Magic Mushroom

I opened the cupboard and saw the transparent canister. Closed my eyes, my heart, and the door. Tensely I took out what I needed and walked away. The canister was still there. I think it mocked me, every utterance, every cry, every wail it had witnessed, was now being thrown back at me. Playback, though it stayed silent. This jar cannot speak like you and I, but it has its ways.

I remember how it used to be. Now this foreign object, this mutated fiend, multiplied here. Layer upon layer. Too painful for anyone to suggest its destination.

Pretend its not there and avoid it. Nothing ever happened.

Once while cleaning the kitchen, I took out all the contents of the kitchen cupboard. I wiped the shelves, and instead of replacing the canister to its original spot, I threw it into the garbage bin.

Feeling guilty for disposing of something I knew little about, I told mum. She thought for a while. Her eyes taking on that sad distant look. I knew I shouldn't have brought up its existence, I shouldn't have even admitted that it was there, let along discard it. It belonged to a certain time, came from a certain place, bore the burden of certain memories. It had become the only reminder of the events of those days, all the while without speaking a single word, or making a single decision. Only existing, because it was after all, no more then an IT. Here was the absolute manifestation of innocence on trial. The canister in the first instance, and I on the other, for bringing it into mum's view again.

I stood in front of mum, fidgeting. Waiting for a response, gazing into her. Silent crying. I damned myself for causing this nostalgic pain. She open her lips to speak, I breathed a sigh of relief that a conclusion was going to be reached. She began as if she was going to make an order, an order of importance, to decide the fate of the jar and its contents. Then her voice fell and her eyes regained their silence. She spoke slowly;

"Leave it where it is. Don't bring it up, your father will be upset".

I walked to the kitchen garbage bin, took the canister out, wiped it and put it back. Restored to its post and former glory. Slowly rotting and blackening. "X" marks the spot.

Since then my eyes fall upon it once in a while, and it takes me back to those days. The days of its birth and near death. It blackens and it multiplies. One day it shall be uncontainable. It speaks to me of those days when any noise which might have been mistaken for laughter, would have to be a cry. And always was.

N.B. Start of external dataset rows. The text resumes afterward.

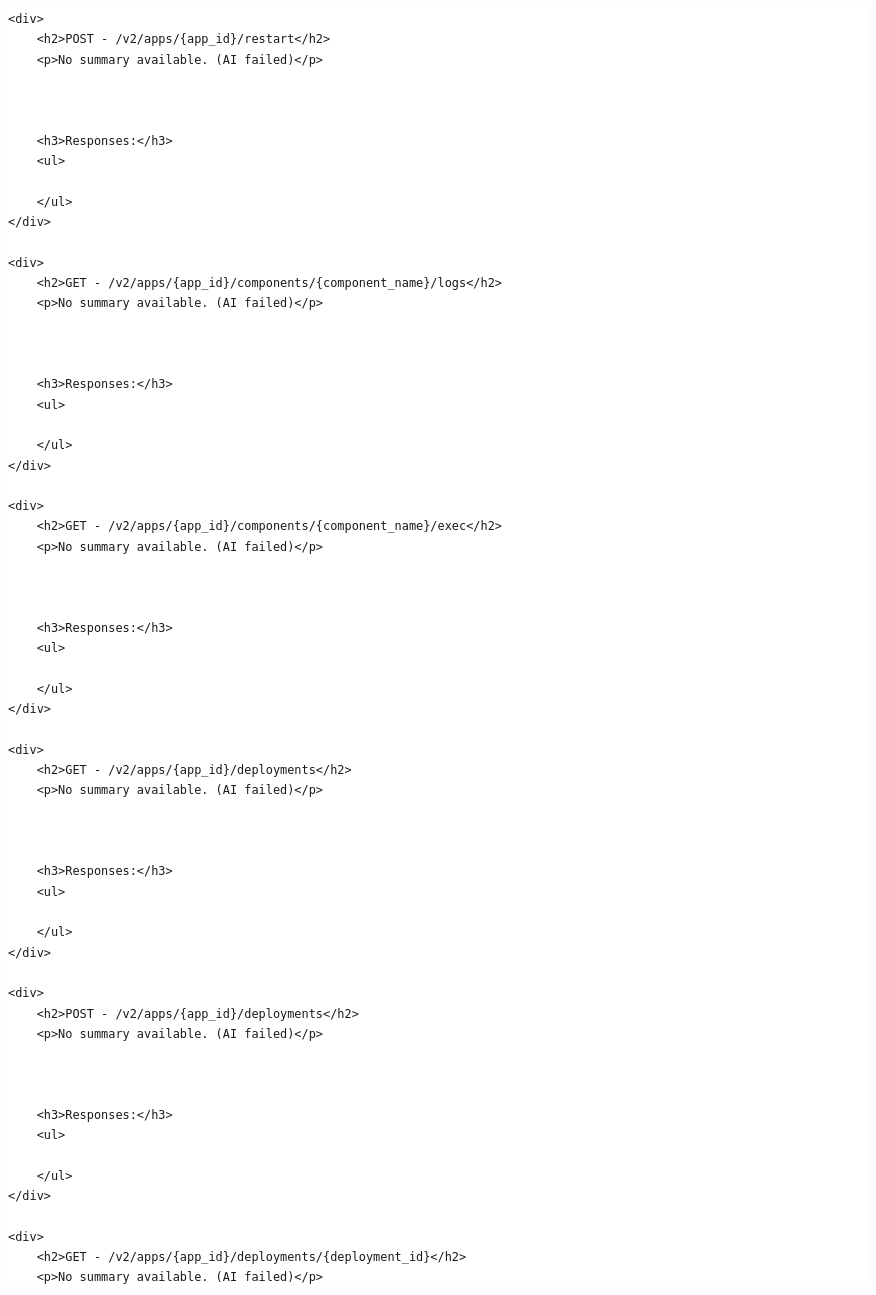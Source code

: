    <div>
        <h2>POST - /v2/apps/{app_id}/restart</h2>
        <p>No summary available. (AI failed)</p>



        <h3>Responses:</h3>
        <ul>

        </ul>
    </div>

    <div>
        <h2>GET - /v2/apps/{app_id}/components/{component_name}/logs</h2>
        <p>No summary available. (AI failed)</p>



        <h3>Responses:</h3>
        <ul>

        </ul>
    </div>

    <div>
        <h2>GET - /v2/apps/{app_id}/components/{component_name}/exec</h2>
        <p>No summary available. (AI failed)</p>



        <h3>Responses:</h3>
        <ul>

        </ul>
    </div>

    <div>
        <h2>GET - /v2/apps/{app_id}/deployments</h2>
        <p>No summary available. (AI failed)</p>



        <h3>Responses:</h3>
        <ul>

        </ul>
    </div>

    <div>
        <h2>POST - /v2/apps/{app_id}/deployments</h2>
        <p>No summary available. (AI failed)</p>



        <h3>Responses:</h3>
        <ul>

        </ul>
    </div>

    <div>
        <h2>GET - /v2/apps/{app_id}/deployments/{deployment_id}</h2>
        <p>No summary available. (AI failed)</p>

Mistaking a signifier of sorrow, for that of joy, was a common mistake I made. I think perhaps the reason for such misjudgments are due to a certain inclination of humanity. To interpret events in the way they wish them to be. Seeing what you want to see, hearing what you want to hear. Perhaps sometimes, if not often, we are all guilty of such foolish dreaming...

Nowadays, things are nearly normal, and the jar still lives on that shelf. I take another look at where it sits. Ugly grayish Magic Mushroom, they said you could cure his cancer, but you let him go. Perhaps it wasn't your fault if his time had come, but now you have been woven in our lives. An inanimate object may never have played such a role in influencing, or dictating the emotional entanglements of a whole family. A whole people. A whole civilization. It's not your fault though; you were at the wrong place, at the wrong time as they say.

And it makes me wonder, how for us, the Afghan culture is that very jar which has failed to cure the cancer of our displacement. Our culture at times has been the silent witness to change, and the signifier of painful memories. Each contact, with this manifestation of "Aghaniat" is a reminder for older generations of what "used" to be. It seems only fair that we look at this jar on the shelf, face it and confront it. Since we cannot dispose of anything that is so deeply rooted into the psyche of our people, the only other way is to build a co-existence. Thus, the ever-present canister and the emotional soul can be peaceful, despite the stream of nostalgia and despair.